Since cutting tens of thousands of workers in late 2022 and early last year, the tech industry has extended its belt-tightening after years of growth with little restraint. Companies have emerged from the tech downturn with a new focus on profitability. And the AI excitement that has been a boon to the tech industry is also leading companies to shift resources away from other efforts and, in some cases, increase automation in their own workforces.

DocuSign said it would cut about 6% of its workforce, or 400 jobs, as the e-signature company looks to bring costs down and spur its struggling stock price. That came a day after Snapchat parent Snap said it was cutting 10% of its staff to ensure it can invest in growth. Last week, identification-software company Okta said it is laying off 400 employees, or about 7% of its workforce. Zoom, Google, Amazon.com and others across tech have also moved recently to cut jobs.

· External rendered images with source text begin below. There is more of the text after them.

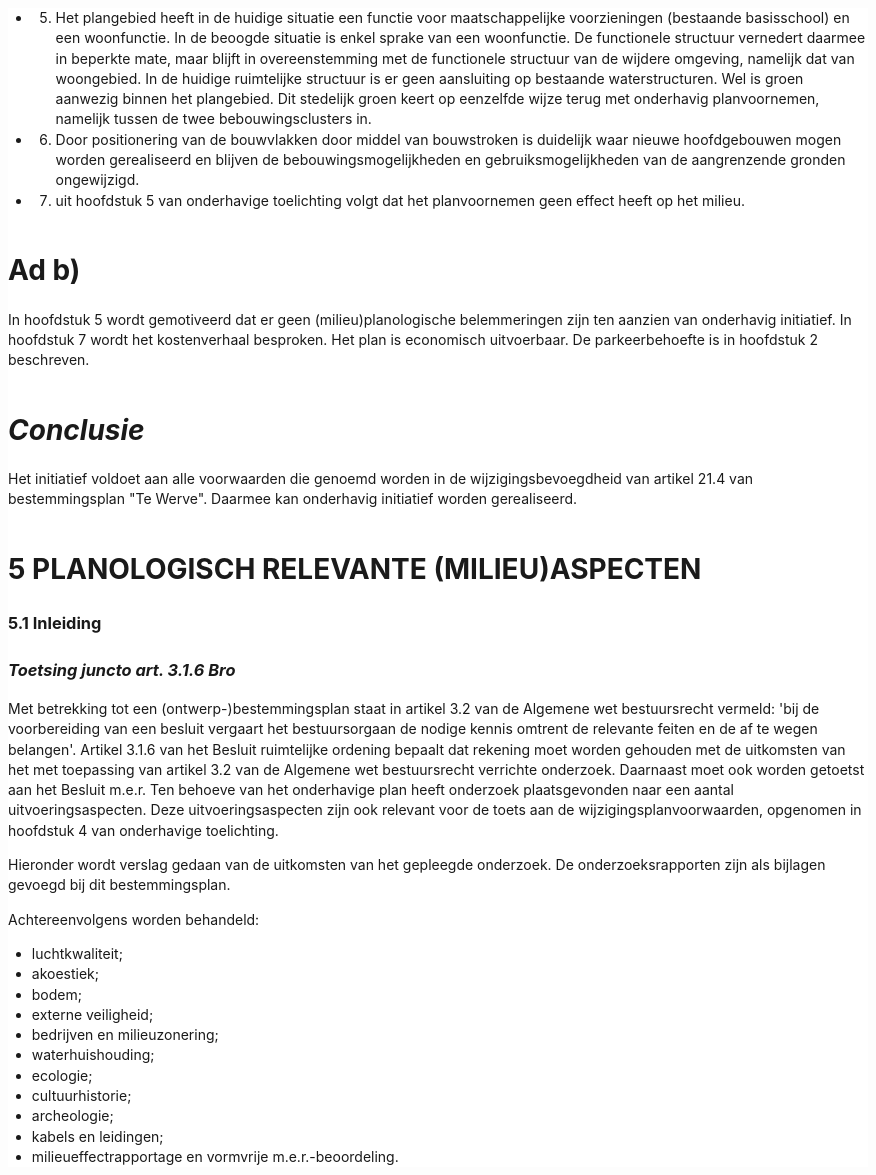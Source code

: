 - 5. Het plangebied heeft in de huidige situatie een functie voor maatschappelijke voorzieningen (bestaande basisschool) en een woonfunctie. In de beoogde situatie is enkel sprake van een woonfunctie. De functionele structuur vernedert daarmee in beperkte mate, maar blijft in overeenstemming met de functionele structuur van de wijdere omgeving, namelijk dat van woongebied. In de huidige ruimtelijke structuur is er geen aansluiting op bestaande waterstructuren. Wel is groen aanwezig binnen het plangebied. Dit stedelijk groen keert op eenzelfde wijze terug met onderhavig planvoornemen, namelijk tussen de twee bebouwingsclusters in.
- 6. Door positionering van de bouwvlakken door middel van bouwstroken is duidelijk waar nieuwe hoofdgebouwen mogen worden gerealiseerd en blijven de bebouwingsmogelijkheden en gebruiksmogelijkheden van de aangrenzende gronden ongewijzigd.
- 7. uit hoofdstuk 5 van onderhavige toelichting volgt dat het planvoornemen geen effect heeft op het milieu.

# Ad b)

In hoofdstuk 5 wordt gemotiveerd dat er geen (milieu)planologische belemmeringen zijn ten aanzien van onderhavig initiatief. In hoofdstuk 7 wordt het kostenverhaal besproken. Het plan is economisch uitvoerbaar. De parkeerbehoefte is in hoofdstuk 2 beschreven.

# *Conclusie*

Het initiatief voldoet aan alle voorwaarden die genoemd worden in de wijzigingsbevoegdheid van artikel 21.4 van bestemmingsplan "Te Werve". Daarmee kan onderhavig initiatief worden gerealiseerd.

# <span id="page-48-0"></span>**5 PLANOLOGISCH RELEVANTE (MILIEU)ASPECTEN**

### <span id="page-48-1"></span>**5.1 Inleiding**

### *Toetsing juncto art. 3.1.6 Bro*

Met betrekking tot een (ontwerp-)bestemmingsplan staat in artikel 3.2 van de Algemene wet bestuursrecht vermeld: 'bij de voorbereiding van een besluit vergaart het bestuursorgaan de nodige kennis omtrent de relevante feiten en de af te wegen belangen'. Artikel 3.1.6 van het Besluit ruimtelijke ordening bepaalt dat rekening moet worden gehouden met de uitkomsten van het met toepassing van artikel 3.2 van de Algemene wet bestuursrecht verrichte onderzoek. Daarnaast moet ook worden getoetst aan het Besluit m.e.r. Ten behoeve van het onderhavige plan heeft onderzoek plaatsgevonden naar een aantal uitvoeringsaspecten. Deze uitvoeringsaspecten zijn ook relevant voor de toets aan de wijzigingsplanvoorwaarden, opgenomen in hoofdstuk 4 van onderhavige toelichting.

Hieronder wordt verslag gedaan van de uitkomsten van het gepleegde onderzoek. De onderzoeksrapporten zijn als bijlagen gevoegd bij dit bestemmingsplan.

Achtereenvolgens worden behandeld:

- luchtkwaliteit;
- akoestiek;
- bodem;
- externe veiligheid;
- bedrijven en milieuzonering;
- waterhuishouding;
- ecologie;
- cultuurhistorie;
- archeologie;
- kabels en leidingen;
- milieueffectrapportage en vormvrije m.e.r.-beoordeling.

Management experts say the barrage of tech layoffs largely reflects new efforts by companies to operate leaner and more efficiently. Companies expect new artificial-intelligence tools to help them achieve those goals, albeit slowly, as they are still trying to determine which jobs those technologies can replace or minimize.

"The biggest driver is automation," said Anna A. Tavis, clinical professor of human-capital management at New York University. Companies are saying to themselves, "let's rip the Band-Aid. The sooner we do it, the better," she said.

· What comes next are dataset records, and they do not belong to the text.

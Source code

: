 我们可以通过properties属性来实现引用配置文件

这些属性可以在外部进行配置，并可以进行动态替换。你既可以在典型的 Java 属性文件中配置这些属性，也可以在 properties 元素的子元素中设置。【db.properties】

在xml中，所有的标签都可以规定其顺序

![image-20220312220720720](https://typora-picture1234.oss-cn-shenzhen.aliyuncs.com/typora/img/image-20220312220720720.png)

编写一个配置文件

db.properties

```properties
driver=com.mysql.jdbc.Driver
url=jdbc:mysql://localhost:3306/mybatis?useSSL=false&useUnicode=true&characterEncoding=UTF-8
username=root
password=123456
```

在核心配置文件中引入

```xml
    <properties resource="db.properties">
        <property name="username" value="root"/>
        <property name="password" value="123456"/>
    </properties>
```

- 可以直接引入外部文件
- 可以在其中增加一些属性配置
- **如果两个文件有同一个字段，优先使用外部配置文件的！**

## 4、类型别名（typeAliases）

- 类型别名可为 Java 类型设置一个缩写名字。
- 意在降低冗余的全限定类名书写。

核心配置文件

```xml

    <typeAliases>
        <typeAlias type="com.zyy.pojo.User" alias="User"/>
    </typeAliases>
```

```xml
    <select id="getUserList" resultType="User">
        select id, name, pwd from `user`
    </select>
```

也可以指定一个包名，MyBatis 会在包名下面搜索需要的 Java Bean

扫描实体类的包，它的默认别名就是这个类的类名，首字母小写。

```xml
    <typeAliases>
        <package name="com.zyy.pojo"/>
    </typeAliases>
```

The tech sector cut almost 16,000 workers last month, the most since May 2023, according to outplacement firm Challenger, Gray & Christmas, and was second only to the finance industry for the period.

Google parent Alphabet, which cut 12,000 jobs last year in its largest-ever layoffs, has been shedding hundreds of additional staffers across the company in recent weeks as it focuses more resources on priorities such as AI.

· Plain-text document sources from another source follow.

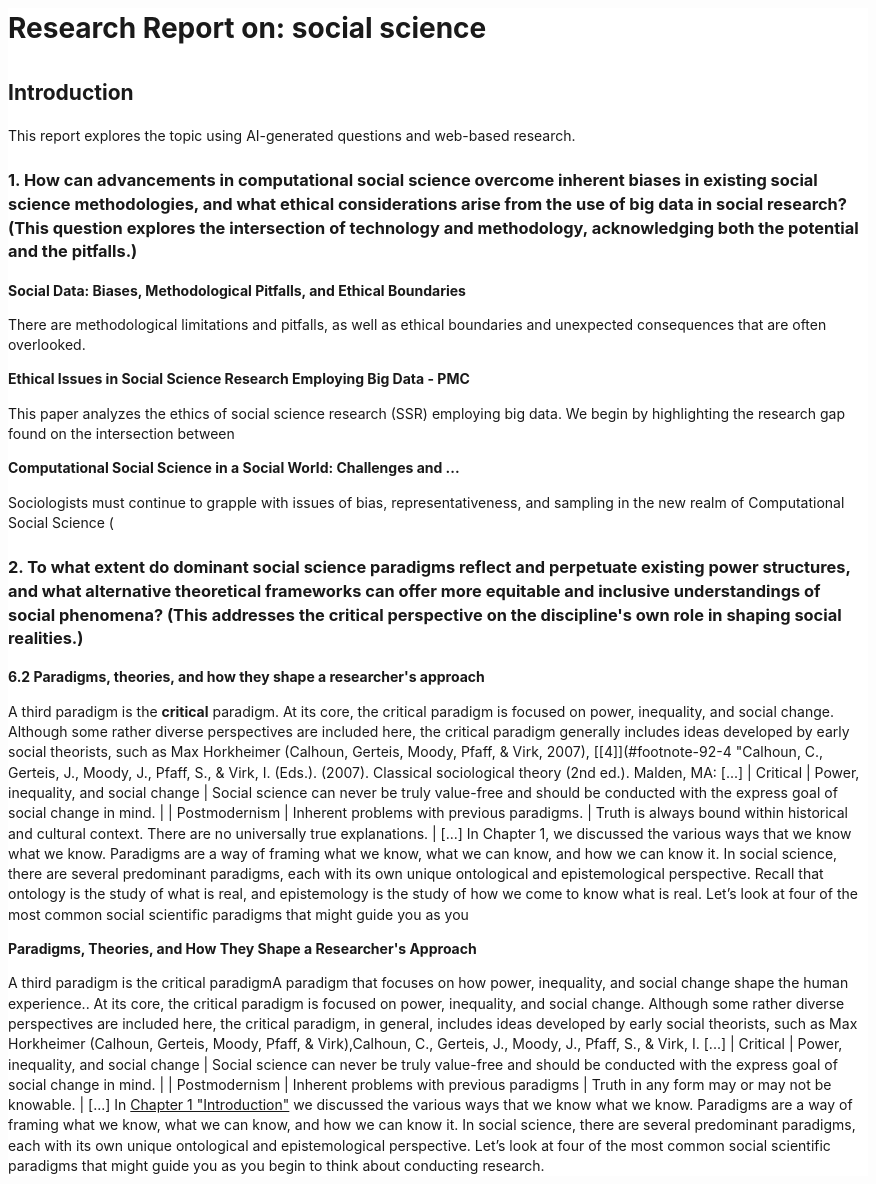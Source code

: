 # Research Report on: social science

## Introduction
This report explores the topic using AI-generated questions and web-based research.

### 1. **How can advancements in computational social science overcome inherent biases in existing social science methodologies, and what ethical considerations arise from the use of big data in social research?** (This question explores the intersection of technology and methodology, acknowledging both the potential and the pitfalls.)
**Social Data: Biases, Methodological Pitfalls, and Ethical Boundaries**

There are methodological limitations and pitfalls, as well as ethical boundaries and unexpected consequences that are often overlooked.

**Ethical Issues in Social Science Research Employing Big Data - PMC**

This paper analyzes the ethics of social science research (SSR) employing big data. We begin by highlighting the research gap found on the intersection between

**Computational Social Science in a Social World: Challenges and ...**

Sociologists must continue to grapple with issues of bias, representativeness, and sampling in the new realm of Computational Social Science (

### 2. **To what extent do dominant social science paradigms reflect and perpetuate existing power structures, and what alternative theoretical frameworks can offer more equitable and inclusive understandings of social phenomena?** (This addresses the critical perspective on the discipline's own role in shaping social realities.)
**6.2 Paradigms, theories, and how they shape a researcher's approach**

A third paradigm is the **critical** paradigm. At its core, the critical paradigm is focused on power, inequality, and social change. Although some rather diverse perspectives are included here, the critical paradigm generally includes ideas developed by early social theorists, such as Max Horkheimer (Calhoun, Gerteis, Moody, Pfaff, & Virk, 2007), [[4]](#footnote-92-4 "Calhoun, C., Gerteis, J., Moody, J., Pfaff, S., & Virk, I. (Eds.). (2007). Classical sociological theory (2nd ed.). Malden, MA: [...] | Critical | Power, inequality, and social change | Social science can never be truly value-free and should be conducted with the express goal of social change in mind. |
| Postmodernism | Inherent problems with previous paradigms. | Truth is always bound within historical and cultural context. There are no universally true explanations. | [...] In Chapter 1, we discussed the various ways that we know what we know. Paradigms are a way of framing what we know, what we can know, and how we can know it. In social science, there are several predominant paradigms, each with its own unique ontological and epistemological perspective. Recall that ontology is the study of what is real, and epistemology is the study of how we come to know what is real. Let’s look at four of the most common social scientific paradigms that might guide you as you

**Paradigms, Theories, and How They Shape a Researcher's Approach**

A third paradigm is the critical paradigmA paradigm that focuses on how power, inequality, and social change shape the human experience.. At its core, the critical paradigm is focused on power, inequality, and social change. Although some rather diverse perspectives are included here, the critical paradigm, in general, includes ideas developed by early social theorists, such as Max Horkheimer (Calhoun, Gerteis, Moody, Pfaff, & Virk),Calhoun, C., Gerteis, J., Moody, J., Pfaff, S., & Virk, I. [...] | Critical | Power, inequality, and social change | Social science can never be truly value-free and should be conducted with the express goal of social change in mind. |
| Postmodernism | Inherent problems with previous paradigms | Truth in any form may or may not be knowable. | [...] In [Chapter 1 "Introduction"](blackstone_1.0-ch01#blackstone_1.0-ch01) we discussed the various ways that we know what we know. Paradigms are a way of framing what we know, what we can know, and how we can know it. In social science, there are several predominant paradigms, each with its own unique ontological and epistemological perspective. Let’s look at four of the most common social scientific paradigms that might guide you as you begin to think about conducting research.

"We have ambitious goals and will be investing in our big priorities this year," Chief Executive Sundar Pichai said in a note to employees last month. "The reality is that to create the capacity for this investment, we have to make tough choices." He said this year's cuts won't be on the same scale as last year's, but that they were likely to continue throughout the year.

While some companies are making room to spend more on developing AI itself, others are seeing the benefits of using AI to replace or aid jobs usually done by humans.

The language-learning software company Duolingo last month said that it cut 10% of its contractors and that it would use artificial intelligence to handle some content creation.

Such transitions to AI extend beyond the tech sector. United Parcel Service said it would cut 12,000 jobs amid a shipping slowdown and that those positions weren't likely to return even when business picks up. UPS is using machine learning to help it better determine what to charge customers for shipments and, as a result, the company's pricing department has needed fewer people.

Pandemic-fueled growth combined with low interest rates at the time sent companies on a hiring and expansion spree. Since then, borrowing money has become more expensive.

Workers are also staying in their jobs longer now, which is making layoffs more common.

After so much hiring and so many wage increases during the pandemic, "workers are getting whipsawed," said Rocki-Lee DeWitt, professor of management at the Grossman School of Business at the University of Vermont.

Companies are also under pressure to meet analysts' expectations, and layoffs can be a way to boost a stock price. "That forecast locks you into meeting the expectations," DeWitt said. "If you fail or give downward guidance, you get spanked."

Okta Chief Executive Todd McKinnon, announcing layoffs last week, said the company had overhired based on growth projections that haven't panned out. "We need to run the business with greater efficiency," he said in a memo to employees." [1]

1. AI Pivot Leads Tech To Dump More Jobs. Needleman, Sarah E.  Wall Street Journal, Eastern edition; New York, N.Y.. 07 Feb 2024: B.1.